Value and activity
Herein principles and guidelines of values of “Il Melograno” network.
- The child as “juridical subject”, according to which children are human beings with their own rights to be exercised directly from birth to protect their own interests. In particular, we refer here to their right to have their own family.
Thus, this principle clearly refers to the centrality of the child: children and their welfare condition within a family context must be the object of interest to the society to which they belong.
- Principle of the care family as a resource, according to which the family must be considered as a “tool” for the child, civil society and institutional society. A family that perceives itself as an actor and promoting agent of change, and uses the international network as a tool to reach a wider audience.
- Principle of the minor’s right to have an adequate and prepared family, according to which, in applying the various forms of childhood protection, the aim of giving the child the best possible family, i.e. adequately trained and prepared to take care of him, must be achieved.
- Principle of the subsidiary character, according to which, in applying the various forms of protection for minors, existing and allowed by national law, we must act:
· First of all, in favour of the biological family, if any and if it can actually be recovered (supporting the biological family and/or fostering*)

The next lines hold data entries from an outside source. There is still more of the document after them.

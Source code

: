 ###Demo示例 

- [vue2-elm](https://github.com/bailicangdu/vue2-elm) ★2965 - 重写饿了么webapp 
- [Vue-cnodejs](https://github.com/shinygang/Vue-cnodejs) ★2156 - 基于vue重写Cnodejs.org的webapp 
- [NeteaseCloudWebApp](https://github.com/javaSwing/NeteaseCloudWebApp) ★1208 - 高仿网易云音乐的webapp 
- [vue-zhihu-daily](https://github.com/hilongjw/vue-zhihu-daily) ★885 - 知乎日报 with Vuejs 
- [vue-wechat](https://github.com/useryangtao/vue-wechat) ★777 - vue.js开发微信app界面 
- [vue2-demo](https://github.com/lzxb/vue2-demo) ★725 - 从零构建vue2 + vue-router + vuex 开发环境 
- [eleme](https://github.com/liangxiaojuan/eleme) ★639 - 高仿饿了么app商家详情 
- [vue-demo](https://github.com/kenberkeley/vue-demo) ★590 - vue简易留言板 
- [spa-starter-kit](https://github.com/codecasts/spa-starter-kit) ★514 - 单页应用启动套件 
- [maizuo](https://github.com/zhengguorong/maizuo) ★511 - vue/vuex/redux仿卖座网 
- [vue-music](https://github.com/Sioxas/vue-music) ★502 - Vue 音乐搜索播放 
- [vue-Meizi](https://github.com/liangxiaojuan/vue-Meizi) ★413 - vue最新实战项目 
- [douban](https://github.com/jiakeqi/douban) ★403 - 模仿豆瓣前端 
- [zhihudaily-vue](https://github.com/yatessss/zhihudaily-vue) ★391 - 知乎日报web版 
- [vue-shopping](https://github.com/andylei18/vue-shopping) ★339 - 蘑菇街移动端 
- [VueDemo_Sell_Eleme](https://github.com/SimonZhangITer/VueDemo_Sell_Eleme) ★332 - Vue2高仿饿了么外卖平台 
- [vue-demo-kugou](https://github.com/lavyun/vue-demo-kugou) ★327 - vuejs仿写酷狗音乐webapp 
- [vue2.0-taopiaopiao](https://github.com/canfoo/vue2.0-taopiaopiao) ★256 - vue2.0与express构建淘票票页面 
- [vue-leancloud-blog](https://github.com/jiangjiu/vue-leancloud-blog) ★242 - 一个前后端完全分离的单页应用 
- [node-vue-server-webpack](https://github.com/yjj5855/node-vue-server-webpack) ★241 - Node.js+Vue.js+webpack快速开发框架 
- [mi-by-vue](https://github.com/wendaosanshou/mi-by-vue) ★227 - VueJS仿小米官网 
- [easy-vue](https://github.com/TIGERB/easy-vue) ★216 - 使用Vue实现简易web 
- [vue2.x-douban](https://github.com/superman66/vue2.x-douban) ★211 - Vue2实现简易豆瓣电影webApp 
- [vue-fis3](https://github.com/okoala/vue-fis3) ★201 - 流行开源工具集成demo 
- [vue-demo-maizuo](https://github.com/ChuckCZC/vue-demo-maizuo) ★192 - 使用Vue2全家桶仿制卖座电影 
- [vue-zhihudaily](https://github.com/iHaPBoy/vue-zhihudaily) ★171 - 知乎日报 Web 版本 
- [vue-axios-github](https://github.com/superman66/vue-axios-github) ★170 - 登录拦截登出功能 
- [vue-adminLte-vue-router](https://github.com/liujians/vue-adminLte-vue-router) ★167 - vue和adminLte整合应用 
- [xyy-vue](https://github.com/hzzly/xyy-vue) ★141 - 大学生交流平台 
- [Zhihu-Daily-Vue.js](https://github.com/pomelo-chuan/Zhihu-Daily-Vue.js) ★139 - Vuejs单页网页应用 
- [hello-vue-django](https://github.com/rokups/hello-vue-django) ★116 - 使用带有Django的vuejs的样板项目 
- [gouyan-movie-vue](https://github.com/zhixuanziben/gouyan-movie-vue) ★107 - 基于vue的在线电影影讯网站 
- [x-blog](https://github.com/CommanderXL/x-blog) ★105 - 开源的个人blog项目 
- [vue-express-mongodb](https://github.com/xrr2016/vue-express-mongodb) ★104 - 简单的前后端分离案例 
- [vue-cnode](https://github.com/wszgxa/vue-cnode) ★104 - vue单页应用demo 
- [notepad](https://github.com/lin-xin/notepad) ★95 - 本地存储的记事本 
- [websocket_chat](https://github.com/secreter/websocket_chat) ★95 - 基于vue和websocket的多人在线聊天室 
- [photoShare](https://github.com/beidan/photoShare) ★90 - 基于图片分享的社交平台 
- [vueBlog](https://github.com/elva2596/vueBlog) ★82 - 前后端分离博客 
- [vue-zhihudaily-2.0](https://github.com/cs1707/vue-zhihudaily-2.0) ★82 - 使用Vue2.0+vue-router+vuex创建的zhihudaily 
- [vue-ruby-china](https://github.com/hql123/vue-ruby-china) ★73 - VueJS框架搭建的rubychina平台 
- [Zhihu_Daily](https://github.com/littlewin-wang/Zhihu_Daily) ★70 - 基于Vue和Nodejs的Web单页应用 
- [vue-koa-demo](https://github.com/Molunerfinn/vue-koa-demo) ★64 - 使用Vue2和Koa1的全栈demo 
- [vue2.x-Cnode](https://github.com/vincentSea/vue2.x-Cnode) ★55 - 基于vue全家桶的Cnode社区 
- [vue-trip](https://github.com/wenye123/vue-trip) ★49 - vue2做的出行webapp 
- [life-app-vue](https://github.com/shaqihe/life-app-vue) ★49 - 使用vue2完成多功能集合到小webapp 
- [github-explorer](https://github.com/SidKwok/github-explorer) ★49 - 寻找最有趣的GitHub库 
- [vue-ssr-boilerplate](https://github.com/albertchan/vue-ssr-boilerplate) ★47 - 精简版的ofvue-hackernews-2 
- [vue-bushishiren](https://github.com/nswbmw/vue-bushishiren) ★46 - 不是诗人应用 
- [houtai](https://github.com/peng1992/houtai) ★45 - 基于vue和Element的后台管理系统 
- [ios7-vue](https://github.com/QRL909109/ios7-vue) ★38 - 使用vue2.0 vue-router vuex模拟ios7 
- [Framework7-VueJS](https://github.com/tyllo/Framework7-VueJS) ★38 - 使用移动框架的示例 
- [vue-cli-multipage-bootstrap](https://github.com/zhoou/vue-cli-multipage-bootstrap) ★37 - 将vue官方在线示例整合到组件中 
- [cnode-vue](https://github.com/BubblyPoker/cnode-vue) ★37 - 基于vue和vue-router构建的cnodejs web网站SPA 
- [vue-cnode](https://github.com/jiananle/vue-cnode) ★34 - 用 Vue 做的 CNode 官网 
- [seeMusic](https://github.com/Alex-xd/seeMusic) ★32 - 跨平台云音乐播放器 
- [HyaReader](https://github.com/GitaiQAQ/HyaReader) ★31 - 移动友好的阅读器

· Secondarily, in favour of national adoption
· Thirdly and lastly, but in any case guaranteed, in favour of international adoption.
*The forms of temporary protection must be applied if the tie with the biological family really exists and if it can be strengthened; otherwise, the forms of definitive care must be preferred.
Which sectors of our work will be involved?
- Juridical-legislative sector
· The incompleteness, inadequacy and the lack of application of the laws in favour of family care: our work is to promote the inclusion of the parameter of the ‘family tie’ for the assessment of the ‘state of abandonment’ of the minor;
· The distortion of protection forms: our work is to fight the idea of ‘advantage of being an orphan’, privileges and supports which determine false expectations for institutionalised minors; the advantage of ‘not adopting’, subsidies and concessions in favour of fostering families which transform the ‘temporary’ into a ‘definitive’ solution; the social exclusion created by the institute, insufficient guarantees of insertion in society and of acquisition of socio-cognitive skills.
- Cultural sector
· The support offered by residential institutes instead of family care: our work is to reduce to the minimum the number of minors in institutionalised care, as well as their stay period there;
· The stubborn preservation/protection of ‘blood ties at all costs’: our work is to change the adult-centred culture of the ‘right of the adult over the child’ promoting removal from parental responsibilities in cases where the parents-child relationship cannot be recovered or where it no longer exists (or where the parents do not take any care of the child and therefore cannot be recovered);
· Religious and cultural integralism: our work is to ensure the minor’s right to a family and thus, all forms of care beyond religious rules or belonging to a particular national identity;
· Stereotypes (the solutions prescribed and strictly applied), clichés (institutionalised children suffer from serious disorders which are not treatable), prejudices (children are not able to express their desires and thus are not involved in proceedings about themselves): our work is to fight all these positions, which do not favour the achievement of the higher interest of the minor.
- Sector of the system functioning
· The complex administrative procedures of the system: our work is to promote a clear and final definition of the juridical status of the minor from the very first time he or she is separated from the family (or at the beginning of his or her institutionalisation), as well to simplify the care proceedings;
· The inadequate preparation of the school system: our work is to promote a scholastic environment adequately prepared to include and protect minors in family care;
· The judicial component of the system: our work is to promote the responsibility of the judicial institutions in carrying out their functions in favour of minors, who have to be taken into family care.